I was part of a great team of talented designers, developers, program and project managers. To this team and project I contributed…

  • Developing new positioning for the brand
  • Developing a new tagline that aligned with the company’s long-term vision–“Healthy Futures Born Here”
  • Developing the content and creative strategy for customer and prospect email, online, print, direct, billing, and medical office campaigns
  • Wrote scripts, created storyboards, and directed videos
  • Writing copy and managing copywriters, designers, and HTML developers who produced campaign content
  • Serving as creative director for the website, patient education microsite, and marketing campaigns
  • Designing the A/B testing strategy to identify highest-converting pages and copy
  • Developed taxonomy, tagging, personae, and tracking for Sitecore CMS

Results: 

Double-digit increases in brand awareness, preference, and referrals. Online enrollments contributed to significant percentage of new enrollments.

Winning Big With Google’s Small Business Customers

Challenge:

Google, a leader in Internet and ad tech products and services, needed to grow engagement and online advertising spend among millions of small businesses–starting with the 2.8M small business owners who had created an AdWords account.
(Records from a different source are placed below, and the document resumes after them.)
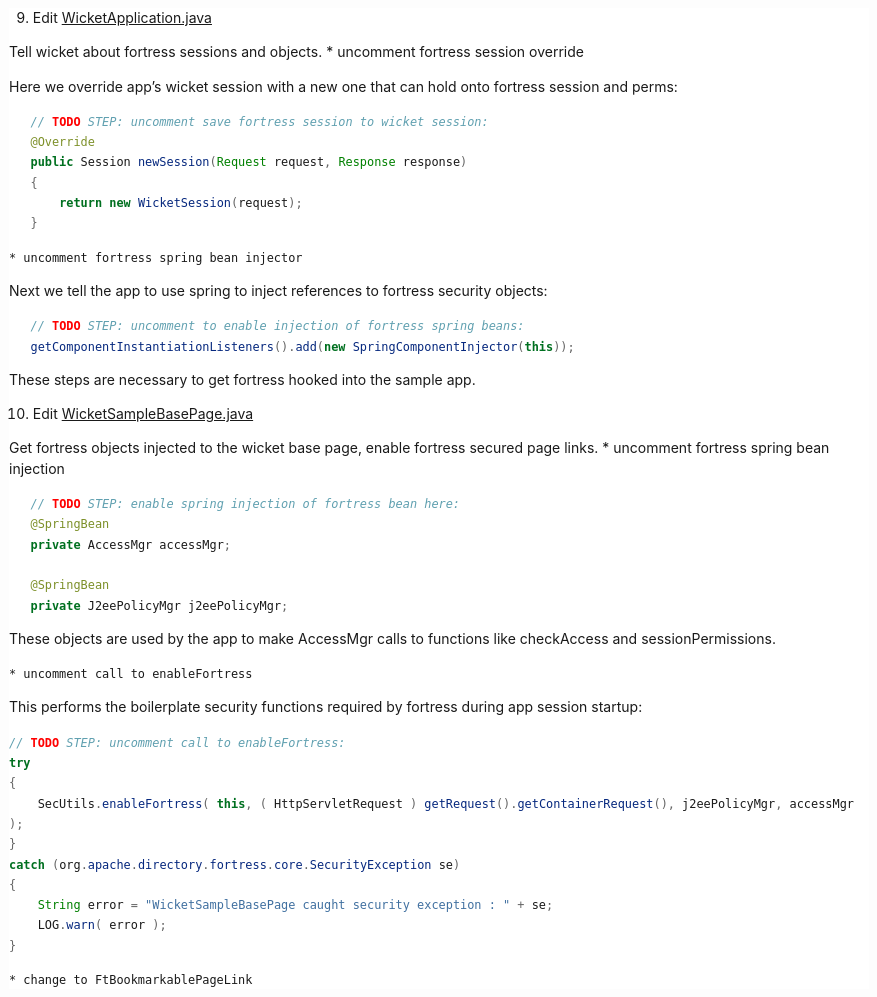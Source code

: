 
9. Edit [WicketApplication.java](src/main/java/org/wicketsample/WicketApplication.java)

 Tell wicket about fortress sessions and objects.
    * uncomment fortress session override

 Here we override app’s wicket session with a new one that can hold onto fortress session and perms:

 ```java
	// TODO STEP: uncomment save fortress session to wicket session:
	@Override
	public Session newSession(Request request, Response response)
	{
		return new WicketSession(request);
	}
 ```

    * uncomment fortress spring bean injector

 Next we tell the app to use spring to inject references to fortress security objects:

 ```java
    // TODO STEP: uncomment to enable injection of fortress spring beans:
    getComponentInstantiationListeners().add(new SpringComponentInjector(this));
 ```

 These steps are necessary to get fortress hooked into the sample app.

10. Edit [WicketSampleBasePage.java](src/main/java/org/wicketsample/WicketSampleBasePage.java)

 Get fortress objects injected to the wicket base page, enable fortress secured page links.
    * uncomment fortress spring bean injection

 ```java
    // TODO STEP: enable spring injection of fortress bean here:
    @SpringBean
    private AccessMgr accessMgr;

    @SpringBean
    private J2eePolicyMgr j2eePolicyMgr;

 ```

 These objects are used by the app to make AccessMgr calls to functions like checkAccess and sessionPermissions.

    * uncomment call to enableFortress

 This performs the boilerplate security functions required by fortress during app session startup:

 ```java
 // TODO STEP: uncomment call to enableFortress:
 try
 {
     SecUtils.enableFortress( this, ( HttpServletRequest ) getRequest().getContainerRequest(), j2eePolicyMgr, accessMgr );
 }
 catch (org.apache.directory.fortress.core.SecurityException se)
 {
     String error = "WicketSampleBasePage caught security exception : " + se;
     LOG.warn( error );
 }
 ```
    * change to FtBookmarkablePageLink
Given that small businesses spend less than 3% of their marketing budgets on online advertising, and AdWords is a complex product that businesses large and small struggle to master, increasing spend among  the nearly 3M small business AdWords account holders was be no small feat.

Strategy:

Make it simple and personal. We started with what we (actually Google) knew about their account holders and used that as the foundation of our strategy–basically their email addresses and the details of their accounts and campaigns. We used this information to create a hyper-targeted email campaign that used brief copy and a simple graphical format to provide personalized recommendations for their current or next campaign.

But the campaign wasn’t just a campaign–it was the start of an ongoing conversation and the beginning of a new relationship.
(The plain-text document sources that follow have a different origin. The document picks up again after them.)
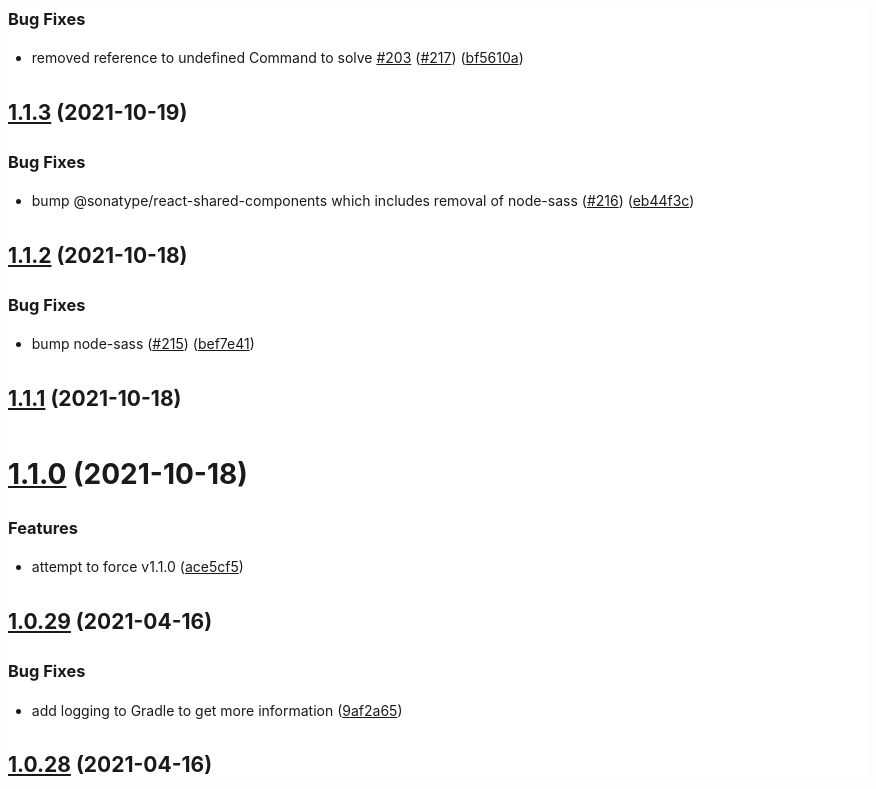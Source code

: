 
### Bug Fixes

* removed reference to undefined Command to solve [#203](https://github.com/sonatype-nexus-community/vscode-iq-plugin/issues/203) ([#217](https://github.com/sonatype-nexus-community/vscode-iq-plugin/issues/217)) ([bf5610a](https://github.com/sonatype-nexus-community/vscode-iq-plugin/commit/bf5610a99bc896634ab0a06743f1409c0aecd41b))

## [1.1.3](https://github.com/sonatype-nexus-community/vscode-iq-plugin/compare/v1.1.2...v1.1.3) (2021-10-19)


### Bug Fixes

* bump @sonatype/react-shared-components which includes removal of node-sass ([#216](https://github.com/sonatype-nexus-community/vscode-iq-plugin/issues/216)) ([eb44f3c](https://github.com/sonatype-nexus-community/vscode-iq-plugin/commit/eb44f3cacf2ca099db1d1c2d28ce3b99fdb2cf24))

## [1.1.2](https://github.com/sonatype-nexus-community/vscode-iq-plugin/compare/v1.1.1...v1.1.2) (2021-10-18)


### Bug Fixes

* bump node-sass ([#215](https://github.com/sonatype-nexus-community/vscode-iq-plugin/issues/215)) ([bef7e41](https://github.com/sonatype-nexus-community/vscode-iq-plugin/commit/bef7e4114d77b532cf3934bc6eed21b7df7453e1))

## [1.1.1](https://github.com/sonatype-nexus-community/vscode-iq-plugin/compare/v1.1.0...v1.1.1) (2021-10-18)

# [1.1.0](https://github.com/sonatype-nexus-community/vscode-iq-plugin/compare/v1.0.29...v1.1.0) (2021-10-18)


### Features

* attempt to force v1.1.0 ([ace5cf5](https://github.com/sonatype-nexus-community/vscode-iq-plugin/commit/ace5cf58cc9e37836acdeddbba604f37f6b650e2))

## [1.0.29](https://github.com/sonatype-nexus-community/vscode-iq-plugin/compare/v1.0.28...v1.0.29) (2021-04-16)


### Bug Fixes

* add logging to Gradle to get more information ([9af2a65](https://github.com/sonatype-nexus-community/vscode-iq-plugin/commit/9af2a65a61107e3c6686b99a09ab0af1468210bb))

## [1.0.28](https://github.com/sonatype-nexus-community/vscode-iq-plugin/compare/v1.0.27...v1.0.28) (2021-04-16)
Account holders who acted upon our advice triggered subsequent emails and new recommendations based on their new account/campaign elections. And so began an increasingly lucrative relationship.

My Role In The Solution:

I was part of a great team of talented designers, developers, program and project managers. To this team and project I contributed…

  • Developed the creative strategy and provided creative direction for all of the content (video, web copy, visuals, UX)
  • Developing the content strategy for the emails
  • Writing all copy for the first campaigns
  • Managing copywriters, designers, and HTML developers who produced subsequent campaigns
  • Serving as creative director for the email and landing page design
  • Designing the A/B testing strategy to identify highest-converting

Results:

Double-digit increases in email click-through rates and AdWords spend, and quadrupled growth in our business with Google.